Saved data entries:
--- START ---

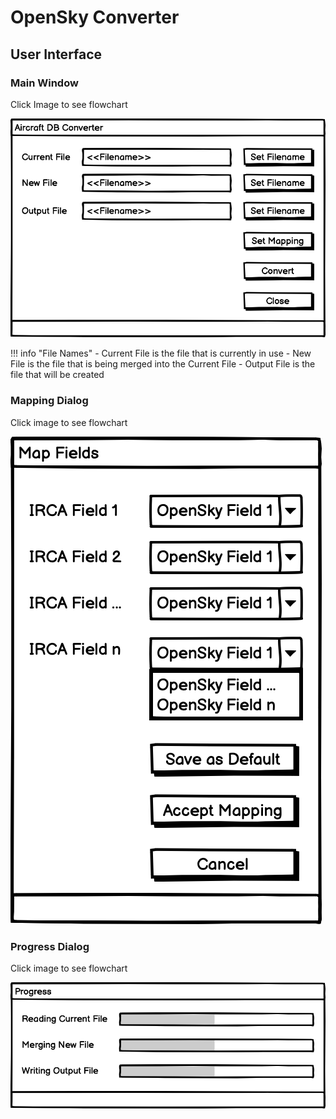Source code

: # OpenSky Converter

## User Interface

### Main Window
Click Image to see flowchart

[![Main Window](Design/Main%20Window.png)](main_window.md)

!!! info "File Names"
    - Current File is the file that is currently in use
    - New File is the file that is being merged into the Current File
    - Output File is the file that will be created

### Mapping Dialog
Click image to see flowchart

[![Mapping Dialog](Design/Mapping%20Dialog.png)](mapping_dialog.md)

### Progress Dialog
Click image to see flowchart

[![Progress Dialog](Design/Progress%20Dialog.png)](conversion_process.md)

--- END ---

What the exercise asks:
Provide the count of lines holding the word "Current" in these entries, and no other words.

Result:
2